I spent $13.68 for the week of produce shown in the picture at right. Vigilant readers will note that, with the exception of the mushrooms, I selected for myself an entirely different array of foods from what the CSA folks gave me. Those same readers will also note that, left to my own devices, I buy a fair bit more fruit than veggies when I’m doing my own shopping. With the exception of the cabbage and the carrots, everything I bought that wasn’t a fungus was fruit (even the tomatoes, avocado, and zucchini squash. Does it have seeds? It’s a fruit.) Still, though, I’d be lying if I said I actively considered the gestalt of my purchases while loading my basket, I feel I did OK – I mean, this is clearly a grown-up’s shopping. I didn’t buy just $15 of raspberries, for instance. I’ve got whites, reds, oranges, yellows and greens, an assortment that informs me at a glance that I’m keeping my diet properly varied. Sorta. Let’s analyze.

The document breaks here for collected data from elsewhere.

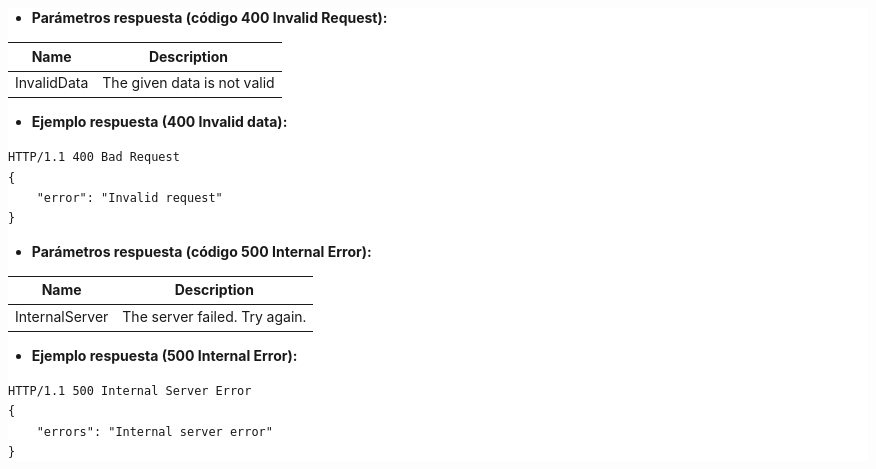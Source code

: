 * **Parámetros respuesta (código 400 Invalid Request):**

| **Name**    | **Description**             |
| ----------- | --------------------------- |
| InvalidData | The given data is not valid |

* **Ejemplo respuesta (400 Invalid data):**

```
HTTP/1.1 400 Bad Request
{
    "error": "Invalid request"
}
```

* **Parámetros respuesta (código 500 Internal Error):**

| **Name**       | **Description**               |
| -------------- | ----------------------------- |
| InternalServer | The server failed. Try again. |

* **Ejemplo respuesta (500 Internal Error):**

```
HTTP/1.1 500 Internal Server Error
{
    "errors": "Internal server error"
}
```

Variety: Very good in many ways, but telling of my eating habits in others. For instance, most people don’t think of bananas and avocados as similar at all, but in fact, they are. They’re both fruity fiber-bombs packed with potassium. They’re both sweet, soft, and creamily unctuous, and they actually overlap quite a bit in what nutrients they provide. My sweet tooth really is evident here – carrots are a sweet vegetable, strawberries and apples are sweet, tomatoes are on the sweet side of the faux-vegetable tableau, and even cabbage cooks up a bit sugary once steamed or boiled. So, though I’ve got a pretty nice array, I also deep down know I could have done better. Where are the peas and beans? Where are the radishes? 8/10
Selection: Outstanding. I mean, it’s a grocery store. Ralph’s admittedly doesn’t have a very big organics section – and actually, nothing I bought save the apples is organic – but there’s just about as broad a variety of produce to choose from in a big old grocery as there is anywhere else a person could imagine. 9/10
Healthfulness: Fine, I suppose. I mean, we’re talking about fruits and vegetables here, not beef fat and shellfish, so maybe we ought to use a tougher standard. I have a decent variety of foods, and although I know the apples and bananas had to have been flown in from outside, everything else is California-grown and therefore fresh-picked enough to have not lost much nutritive value. So it’s local, mostly – maybe not 100-mile local, but at least in-state – and I’ve got a good mix of A, C, E, and some B vitamins. I’m a little low on Vitamin K and fiber with this mix, though. Plus, if you believe in the power of organic and small-farm (i.e., reduced chemical and chemical-free) growing, well, Virginia, I have bad news for you. 6/10
Tastiness: Excellent across the board, except for the tomatoes, which were pretty bland. But whatever, that’s what you get sometimes from a conventional grocer: pretty-looking hothouse produce without much in the mouth-zing department. (Those little cherub tomatoes are great, but at $4 per 12 oz., they didn’t fit into my budget for this experiment.) Everything else was great though. I was pleased. 9/10
Value for the Money: One wonderful thing about shopping at a high-competition, generic grocery store – and about doing shopping yourself – is that you can take advantage of sales. I did, and that really helped me stretch my produce dollar. Avocadoes were marked down to 47 cents each, and that big clamshell of strawberries cost a measly two bucks. That does wonders for my mind.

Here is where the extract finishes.